**** DATA ****
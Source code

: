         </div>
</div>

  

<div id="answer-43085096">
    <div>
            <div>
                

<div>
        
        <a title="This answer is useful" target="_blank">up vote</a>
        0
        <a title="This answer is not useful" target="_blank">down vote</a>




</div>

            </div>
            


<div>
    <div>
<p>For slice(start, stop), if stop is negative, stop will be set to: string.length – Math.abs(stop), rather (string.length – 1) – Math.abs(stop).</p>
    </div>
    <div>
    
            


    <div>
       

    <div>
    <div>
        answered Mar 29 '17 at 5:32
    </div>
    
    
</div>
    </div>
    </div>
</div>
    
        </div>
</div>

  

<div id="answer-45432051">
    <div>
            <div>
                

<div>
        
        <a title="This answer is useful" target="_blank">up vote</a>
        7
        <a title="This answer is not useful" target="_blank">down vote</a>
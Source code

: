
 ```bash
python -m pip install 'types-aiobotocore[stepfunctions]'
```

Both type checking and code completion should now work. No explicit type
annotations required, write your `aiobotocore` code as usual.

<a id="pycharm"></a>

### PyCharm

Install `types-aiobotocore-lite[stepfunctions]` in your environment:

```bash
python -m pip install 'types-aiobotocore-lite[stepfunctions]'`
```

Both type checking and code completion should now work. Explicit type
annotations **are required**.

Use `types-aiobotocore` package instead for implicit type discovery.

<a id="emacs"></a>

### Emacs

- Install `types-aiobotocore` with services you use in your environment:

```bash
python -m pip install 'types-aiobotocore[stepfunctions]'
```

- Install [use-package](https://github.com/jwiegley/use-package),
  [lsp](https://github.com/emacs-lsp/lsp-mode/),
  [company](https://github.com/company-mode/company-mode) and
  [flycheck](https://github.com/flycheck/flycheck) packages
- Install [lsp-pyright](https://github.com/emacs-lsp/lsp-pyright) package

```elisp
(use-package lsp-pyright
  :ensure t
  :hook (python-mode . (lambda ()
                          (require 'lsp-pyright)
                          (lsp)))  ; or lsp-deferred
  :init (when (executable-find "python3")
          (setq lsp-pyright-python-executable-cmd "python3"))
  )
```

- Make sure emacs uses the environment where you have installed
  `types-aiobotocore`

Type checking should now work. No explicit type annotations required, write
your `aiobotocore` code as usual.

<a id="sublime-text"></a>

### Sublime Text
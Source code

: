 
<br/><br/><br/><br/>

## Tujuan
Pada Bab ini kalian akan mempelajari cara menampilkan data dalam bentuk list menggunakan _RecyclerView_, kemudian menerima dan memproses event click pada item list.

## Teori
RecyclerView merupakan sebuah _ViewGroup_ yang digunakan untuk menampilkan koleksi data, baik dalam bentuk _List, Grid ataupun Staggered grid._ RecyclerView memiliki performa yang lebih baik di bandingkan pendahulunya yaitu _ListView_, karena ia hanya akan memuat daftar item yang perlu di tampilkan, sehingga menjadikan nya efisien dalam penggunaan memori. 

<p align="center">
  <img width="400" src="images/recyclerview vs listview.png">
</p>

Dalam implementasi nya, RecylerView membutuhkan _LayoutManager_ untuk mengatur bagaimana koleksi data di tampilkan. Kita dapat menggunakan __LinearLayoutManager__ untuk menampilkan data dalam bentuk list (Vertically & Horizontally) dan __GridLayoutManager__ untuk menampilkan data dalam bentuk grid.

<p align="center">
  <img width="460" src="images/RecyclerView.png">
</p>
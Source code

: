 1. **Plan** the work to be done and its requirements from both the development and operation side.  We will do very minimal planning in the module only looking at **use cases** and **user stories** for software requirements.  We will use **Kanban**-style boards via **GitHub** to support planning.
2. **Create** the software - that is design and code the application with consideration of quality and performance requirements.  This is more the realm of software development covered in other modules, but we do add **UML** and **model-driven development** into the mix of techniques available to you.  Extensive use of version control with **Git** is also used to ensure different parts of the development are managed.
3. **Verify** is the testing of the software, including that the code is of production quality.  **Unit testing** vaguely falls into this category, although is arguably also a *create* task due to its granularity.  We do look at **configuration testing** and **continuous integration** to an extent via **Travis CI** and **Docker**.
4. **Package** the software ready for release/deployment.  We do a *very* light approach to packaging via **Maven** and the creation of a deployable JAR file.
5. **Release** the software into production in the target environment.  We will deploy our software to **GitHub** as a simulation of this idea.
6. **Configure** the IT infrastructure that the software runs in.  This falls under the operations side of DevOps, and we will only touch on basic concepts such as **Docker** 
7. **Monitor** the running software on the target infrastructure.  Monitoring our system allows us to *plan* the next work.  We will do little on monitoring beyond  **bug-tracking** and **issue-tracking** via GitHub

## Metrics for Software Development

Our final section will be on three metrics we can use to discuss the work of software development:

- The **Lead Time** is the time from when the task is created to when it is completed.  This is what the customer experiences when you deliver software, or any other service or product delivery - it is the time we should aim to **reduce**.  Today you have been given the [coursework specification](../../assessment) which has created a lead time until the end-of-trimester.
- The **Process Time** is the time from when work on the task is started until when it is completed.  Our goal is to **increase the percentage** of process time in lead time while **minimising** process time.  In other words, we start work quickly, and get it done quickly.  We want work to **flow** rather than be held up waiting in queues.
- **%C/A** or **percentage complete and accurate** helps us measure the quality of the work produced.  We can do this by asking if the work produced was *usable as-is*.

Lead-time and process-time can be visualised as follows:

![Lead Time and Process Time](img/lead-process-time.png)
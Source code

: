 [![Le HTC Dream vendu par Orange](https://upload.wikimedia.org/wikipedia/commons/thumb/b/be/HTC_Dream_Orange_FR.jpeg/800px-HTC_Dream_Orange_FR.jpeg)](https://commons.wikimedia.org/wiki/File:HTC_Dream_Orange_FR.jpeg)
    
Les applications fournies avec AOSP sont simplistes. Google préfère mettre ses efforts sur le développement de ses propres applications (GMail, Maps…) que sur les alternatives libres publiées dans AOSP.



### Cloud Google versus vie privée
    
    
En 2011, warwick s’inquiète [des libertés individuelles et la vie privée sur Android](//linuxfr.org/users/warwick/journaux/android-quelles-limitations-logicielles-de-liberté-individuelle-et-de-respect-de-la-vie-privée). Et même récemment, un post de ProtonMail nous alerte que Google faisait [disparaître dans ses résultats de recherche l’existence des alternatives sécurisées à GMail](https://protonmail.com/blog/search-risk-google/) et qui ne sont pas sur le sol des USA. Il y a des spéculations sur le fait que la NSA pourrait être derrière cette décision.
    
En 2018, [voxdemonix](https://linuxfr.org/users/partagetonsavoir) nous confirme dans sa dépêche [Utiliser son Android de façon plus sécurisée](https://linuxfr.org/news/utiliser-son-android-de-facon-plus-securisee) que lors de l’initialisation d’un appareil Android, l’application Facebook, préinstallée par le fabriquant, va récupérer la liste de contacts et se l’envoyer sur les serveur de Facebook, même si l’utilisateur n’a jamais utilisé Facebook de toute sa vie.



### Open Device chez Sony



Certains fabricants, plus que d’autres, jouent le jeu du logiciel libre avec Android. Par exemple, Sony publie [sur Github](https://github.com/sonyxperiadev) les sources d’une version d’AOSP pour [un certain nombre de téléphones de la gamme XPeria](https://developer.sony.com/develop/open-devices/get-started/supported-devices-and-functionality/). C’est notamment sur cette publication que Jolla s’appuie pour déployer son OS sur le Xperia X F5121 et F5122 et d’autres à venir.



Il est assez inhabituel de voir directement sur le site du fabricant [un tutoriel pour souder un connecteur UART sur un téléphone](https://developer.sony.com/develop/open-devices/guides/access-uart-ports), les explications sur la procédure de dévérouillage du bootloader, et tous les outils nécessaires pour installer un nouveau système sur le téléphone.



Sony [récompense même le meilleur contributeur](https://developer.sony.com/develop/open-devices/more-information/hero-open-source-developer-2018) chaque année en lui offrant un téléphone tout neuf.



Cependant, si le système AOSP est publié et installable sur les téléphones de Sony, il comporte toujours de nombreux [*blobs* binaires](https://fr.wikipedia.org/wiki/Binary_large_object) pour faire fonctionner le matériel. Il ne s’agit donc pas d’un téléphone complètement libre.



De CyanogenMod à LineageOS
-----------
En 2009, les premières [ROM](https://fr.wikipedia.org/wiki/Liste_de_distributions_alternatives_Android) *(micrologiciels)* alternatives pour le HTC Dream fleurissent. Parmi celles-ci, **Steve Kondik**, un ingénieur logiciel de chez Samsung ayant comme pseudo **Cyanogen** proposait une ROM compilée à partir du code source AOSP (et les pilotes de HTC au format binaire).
****
- [INSTRUCTIONS TO FOLLOW]: Report back every line of the entries in which "width" occurs.

- [RESPONSE BELOW]:
  <img width="400" src="images/recyclerview vs listview.png">
  <img width="460" src="images/RecyclerView.png">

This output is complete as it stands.